Do not mark bulk indexing requests as retried after primary relocations by pxsalehi · Pull Request #142157 · elastic/elasticsearch

pxsalehi · 2026-02-09T16:49:56Z

I've added a flag to RetryOnPrimaryException which indicates whether the request which is to be retried might have ran or not. If true (default value and default behaviour before this PR) the request is marked as retry. If false, it is safe to run the request as if it is not a retry, and we skip marking it as a retry. This should impact only one specific path of the retries in the TransportReplicationAction.

Assisted by Cursor

Closes #141586.
Relates ES-14121

pxsalehi · 2026-02-09T16:51:28Z

...r/src/main/java/org/elasticsearch/action/support/replication/TransportReplicationAction.java

+                        if (isPrimaryAction
+                            && cause.getClass() == ReplicationOperation.RetryOnPrimaryException.class
+                            && request instanceof BulkShardRequest) {


I've included that last check (that the request is a bulk shard request) just to make this very specific. Otherwise, I think it is implied.

I'd like to omit that - or if we need it, make it a protected method that is overridden for bulk shard action.

elasticsearchmachine · 2026-02-09T17:28:34Z

Hi @pxsalehi, I've created a changelog YAML for you.

…eq-is-not-retry

elasticsearchmachine · 2026-02-10T09:23:37Z

Pinging @elastic/es-distributed (Team:Distributed)

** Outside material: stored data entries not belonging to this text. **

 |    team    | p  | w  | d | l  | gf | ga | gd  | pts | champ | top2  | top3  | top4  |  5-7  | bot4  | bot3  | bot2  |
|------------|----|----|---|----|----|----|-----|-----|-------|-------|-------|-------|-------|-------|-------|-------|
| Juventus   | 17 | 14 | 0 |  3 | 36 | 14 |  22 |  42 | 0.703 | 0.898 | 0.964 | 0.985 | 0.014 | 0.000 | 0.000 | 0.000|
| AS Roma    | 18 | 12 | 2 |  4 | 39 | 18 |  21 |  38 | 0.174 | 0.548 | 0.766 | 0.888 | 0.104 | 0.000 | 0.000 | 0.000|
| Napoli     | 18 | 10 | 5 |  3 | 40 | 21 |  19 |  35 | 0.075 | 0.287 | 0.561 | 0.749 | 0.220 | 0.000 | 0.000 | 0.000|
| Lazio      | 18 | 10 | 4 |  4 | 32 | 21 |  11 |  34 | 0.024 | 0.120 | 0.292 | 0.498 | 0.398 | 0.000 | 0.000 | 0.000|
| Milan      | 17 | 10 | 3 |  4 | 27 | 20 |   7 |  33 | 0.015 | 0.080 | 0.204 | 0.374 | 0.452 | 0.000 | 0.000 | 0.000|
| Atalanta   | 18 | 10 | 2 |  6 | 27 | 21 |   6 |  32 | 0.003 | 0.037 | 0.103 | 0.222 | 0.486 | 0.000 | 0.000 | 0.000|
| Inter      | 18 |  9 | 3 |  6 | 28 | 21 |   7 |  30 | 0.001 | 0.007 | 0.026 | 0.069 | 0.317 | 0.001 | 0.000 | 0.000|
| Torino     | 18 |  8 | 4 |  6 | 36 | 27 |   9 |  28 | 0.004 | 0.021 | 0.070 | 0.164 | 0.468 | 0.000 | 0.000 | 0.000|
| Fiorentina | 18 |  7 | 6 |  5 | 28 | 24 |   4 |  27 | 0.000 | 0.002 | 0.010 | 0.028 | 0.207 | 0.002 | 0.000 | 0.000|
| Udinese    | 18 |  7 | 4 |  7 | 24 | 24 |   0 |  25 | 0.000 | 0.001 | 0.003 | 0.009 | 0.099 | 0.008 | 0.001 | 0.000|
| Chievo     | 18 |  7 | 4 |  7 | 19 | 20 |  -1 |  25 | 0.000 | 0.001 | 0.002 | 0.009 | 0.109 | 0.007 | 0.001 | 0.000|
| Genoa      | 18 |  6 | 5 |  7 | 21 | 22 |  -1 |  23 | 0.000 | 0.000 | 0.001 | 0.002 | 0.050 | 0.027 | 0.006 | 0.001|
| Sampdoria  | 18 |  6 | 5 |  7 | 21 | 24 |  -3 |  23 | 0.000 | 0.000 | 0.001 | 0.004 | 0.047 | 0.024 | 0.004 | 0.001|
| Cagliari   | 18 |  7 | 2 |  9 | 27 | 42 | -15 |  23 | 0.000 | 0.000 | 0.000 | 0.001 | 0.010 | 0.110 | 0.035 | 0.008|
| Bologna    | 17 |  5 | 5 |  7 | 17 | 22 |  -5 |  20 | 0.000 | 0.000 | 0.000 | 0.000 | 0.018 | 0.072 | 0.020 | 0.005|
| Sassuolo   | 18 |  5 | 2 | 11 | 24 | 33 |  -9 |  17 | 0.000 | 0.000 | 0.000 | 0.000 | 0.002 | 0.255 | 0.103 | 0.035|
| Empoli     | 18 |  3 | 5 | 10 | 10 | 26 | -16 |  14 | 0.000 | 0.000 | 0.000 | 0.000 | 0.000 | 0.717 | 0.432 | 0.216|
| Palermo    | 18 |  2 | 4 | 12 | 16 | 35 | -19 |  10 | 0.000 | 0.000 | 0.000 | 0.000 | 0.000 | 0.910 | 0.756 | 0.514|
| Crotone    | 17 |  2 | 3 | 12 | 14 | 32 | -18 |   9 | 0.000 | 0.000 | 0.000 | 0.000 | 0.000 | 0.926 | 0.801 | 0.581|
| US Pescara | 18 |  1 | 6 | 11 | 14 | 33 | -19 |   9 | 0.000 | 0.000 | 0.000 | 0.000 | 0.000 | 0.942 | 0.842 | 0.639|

...rTest/java/org/elasticsearch/action/support/replication/RelocationCausedIndexingRetryIT.java

…eq-is-not-retry

pxsalehi · 2026-02-10T17:10:12Z

...r/src/main/java/org/elasticsearch/action/support/replication/TransportReplicationAction.java

Or would it be more obviously correct, if we change the exception we throw here and check for that exception dow in this file (instead of RetryOnPrimaryException and to distinguish between the cases in org.elasticsearch.action.support.replication.ReplicationOperation#onNoLongerPrimary)? This case for example doesn't necessarily mean that the operation didn't do any changes, but then again it also means the shard copy is not authoritative on what is the latest state, AFAIU.

I would find that easier to reason about. We may then incrementally move other exceptions over to be the new "do not mark retry" exception (better name needed).

@henningandersen do you have an objection to only addressing this specific case of RetryOnPrimaryException here and not the UnavailableShardsException? We won't change the reroute phase in this case. The latter is I believe a separate issue. That limits this PR to this one change and we don't have to weed out the UnavailableShardsException cases which I think are not the main issue. I can track that in a separate issue. At the very minimum, I think they can be two separate PRs and go in independently.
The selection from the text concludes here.